Using the entries that follow, count the lines containing the word "hello" and give that number by itself.

-- Opening Marker --

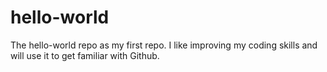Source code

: # hello-world
The hello-world repo as my first repo. I like improving my coding skills and will use it to get familiar with Github.
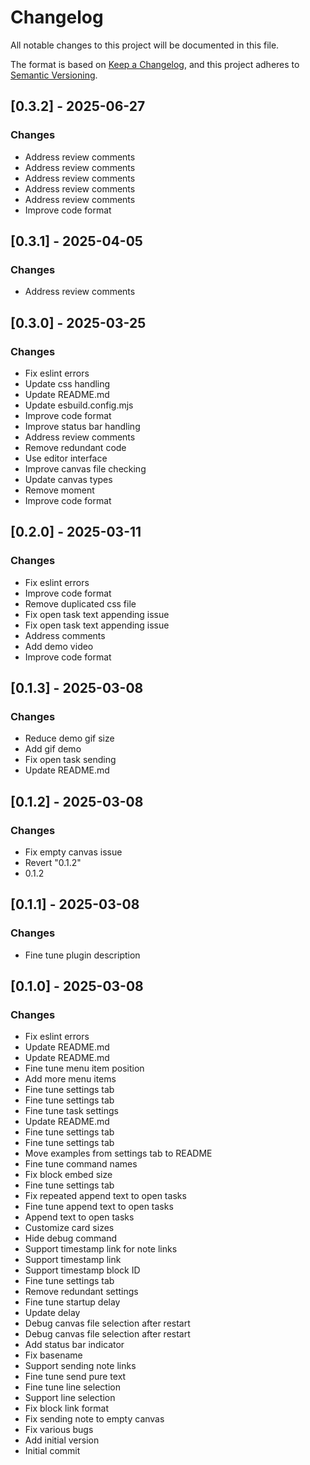 # Changelog

All notable changes to this project will be documented in this file.

The format is based on [Keep a Changelog](https://keepachangelog.com/en/1.0.0/),
and this project adheres to [Semantic Versioning](https://semver.org/spec/v2.0.0.html).









## [0.3.2] - 2025-06-27

### Changes

- Address review comments
- Address review comments
- Address review comments
- Address review comments
- Address review comments
- Improve code format

## [0.3.1] - 2025-04-05

### Changes

- Address review comments

## [0.3.0] - 2025-03-25

### Changes

- Fix eslint errors
- Update css handling
- Update README.md
- Update esbuild.config.mjs
- Improve code format
- Improve status bar handling
- Address review comments
- Remove redundant code
- Use editor interface
- Improve canvas file checking
- Update canvas types
- Remove moment
- Improve code format

## [0.2.0] - 2025-03-11

### Changes

- Fix eslint errors
- Improve code format
- Remove duplicated css file
- Fix open task text appending issue
- Fix open task text appending issue
- Address comments
- Add demo video
- Improve code format

## [0.1.3] - 2025-03-08

### Changes

- Reduce demo gif size
- Add gif demo
- Fix open task sending
- Update README.md

## [0.1.2] - 2025-03-08

### Changes

- Fix empty canvas issue
- Revert "0.1.2"
- 0.1.2

## [0.1.1] - 2025-03-08

### Changes

- Fine tune plugin description

## [0.1.0] - 2025-03-08

### Changes

- Fix eslint errors
- Update README.md
- Update README.md
- Fine tune menu item position
- Add more menu items
- Fine tune settings tab
- Fine tune settings tab
- Fine tune task settings
- Update README.md
- Fine tune settings tab
- Fine tune settings tab
- Move examples from settings tab to README
- Fine tune command names
- Fix block embed size
- Fine tune settings tab
- Fix repeated append text to open tasks
- Fine tune append text to open tasks
- Append text to open tasks
- Customize card sizes
- Hide debug command
- Support timestamp link for note links
- Support timestamp link
- Support timestamp block ID
- Fine tune settings tab
- Remove redundant settings
- Fine tune startup delay
- Update delay
- Debug canvas file selection after restart
- Debug canvas file selection after restart
- Add status bar indicator
- Fix basename
- Support sending note links
- Fine tune send pure text
- Fine tune line selection
- Support line selection
- Fix block link format
- Fix sending note to empty canvas
- Fix various bugs
- Add initial version
- Initial commit

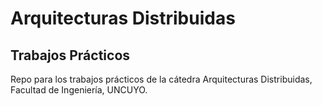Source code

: # Arquitecturas Distribuidas
## Trabajos Prácticos

Repo para los trabajos prácticos de la cátedra Arquitecturas Distribuidas, Facultad de Ingeniería, UNCUYO.
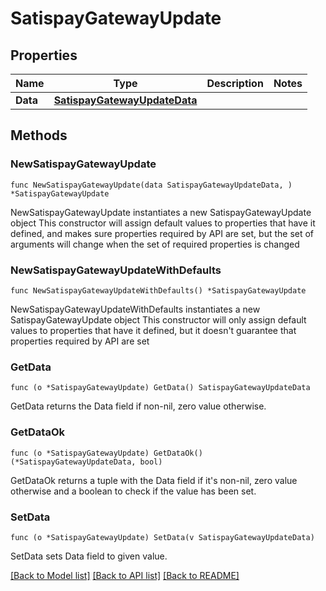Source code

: # SatispayGatewayUpdate

## Properties

Name | Type | Description | Notes
------------ | ------------- | ------------- | -------------
**Data** | [**SatispayGatewayUpdateData**](SatispayGatewayUpdateData.md) |  | 

## Methods

### NewSatispayGatewayUpdate

`func NewSatispayGatewayUpdate(data SatispayGatewayUpdateData, ) *SatispayGatewayUpdate`

NewSatispayGatewayUpdate instantiates a new SatispayGatewayUpdate object
This constructor will assign default values to properties that have it defined,
and makes sure properties required by API are set, but the set of arguments
will change when the set of required properties is changed

### NewSatispayGatewayUpdateWithDefaults

`func NewSatispayGatewayUpdateWithDefaults() *SatispayGatewayUpdate`

NewSatispayGatewayUpdateWithDefaults instantiates a new SatispayGatewayUpdate object
This constructor will only assign default values to properties that have it defined,
but it doesn't guarantee that properties required by API are set

### GetData

`func (o *SatispayGatewayUpdate) GetData() SatispayGatewayUpdateData`

GetData returns the Data field if non-nil, zero value otherwise.

### GetDataOk

`func (o *SatispayGatewayUpdate) GetDataOk() (*SatispayGatewayUpdateData, bool)`

GetDataOk returns a tuple with the Data field if it's non-nil, zero value otherwise
and a boolean to check if the value has been set.

### SetData

`func (o *SatispayGatewayUpdate) SetData(v SatispayGatewayUpdateData)`

SetData sets Data field to given value.



[[Back to Model list]](../README.md#documentation-for-models) [[Back to API list]](../README.md#documentation-for-api-endpoints) [[Back to README]](../README.md)


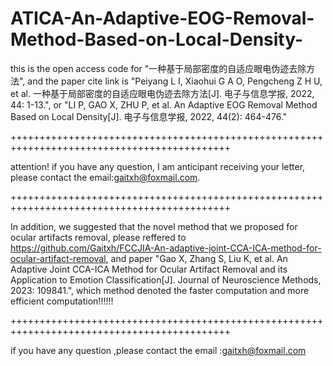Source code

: # ATICA-An-Adaptive-EOG-Removal-Method-Based-on-Local-Density-
this is the open access code for "一种基于局部密度的自适应眼电伪迹去除方法", and the paper cite link is "Peiyang L I, Xiaohui G A O, Pengcheng Z H U, et al. 一种基于局部密度的自适应眼电伪迹去除方法[J]. 电子与信息学报, 2022, 44: 1-13.", or "LI P, GAO X, ZHU P, et al. An Adaptive EOG Removal Method Based on Local Density[J]. 电子与信息学报, 2022, 44(2): 464-476."

++++++++++++++++++++++++++++++++++++++++++++++++++++++++++++++++++++++++++++++++++++++++++++

attention! if you have any question, I am anticipant receiving your letter, please contact the email:gaitxh@foxmail.com.

++++++++++++++++++++++++++++++++++++++++++++++++++++++++++++++++++++++++++++++++++++++++++++

In addition, we suggested that the novel method that we proposed for ocular artifacts removal, please reffered to https://github.com/Gaitxh/FCCJIA-An-adaptive-joint-CCA-ICA-method-for-ocular-artifact-removal, and paper "Gao X, Zhang S, Liu K, et al. An Adaptive Joint CCA-ICA Method for Ocular Artifact Removal and its Application to Emotion Classification[J]. Journal of Neuroscience Methods, 2023: 109841.", which method denoted the faster computation and more efficient computation!!!!!!

++++++++++++++++++++++++++++++++++++++++++++++++++++++++++++++++++++++++++++++++++++++++++++

if you have any question ,please contact the email :gaitxh@foxmail.com
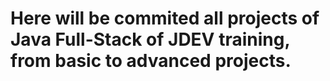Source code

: # Here will be commited all projects of Java Full-Stack of JDEV training, from basic to advanced projects. 
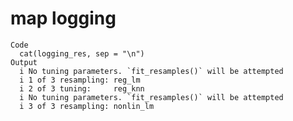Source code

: # map logging

    Code
      cat(logging_res, sep = "\n")
    Output
      i	No tuning parameters. `fit_resamples()` will be attempted
      i 1 of 3 resampling: reg_lm
      i 2 of 3 tuning:     reg_knn
      i	No tuning parameters. `fit_resamples()` will be attempted
      i 3 of 3 resampling: nonlin_lm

-- Closing Marker --

**Task answer:** 2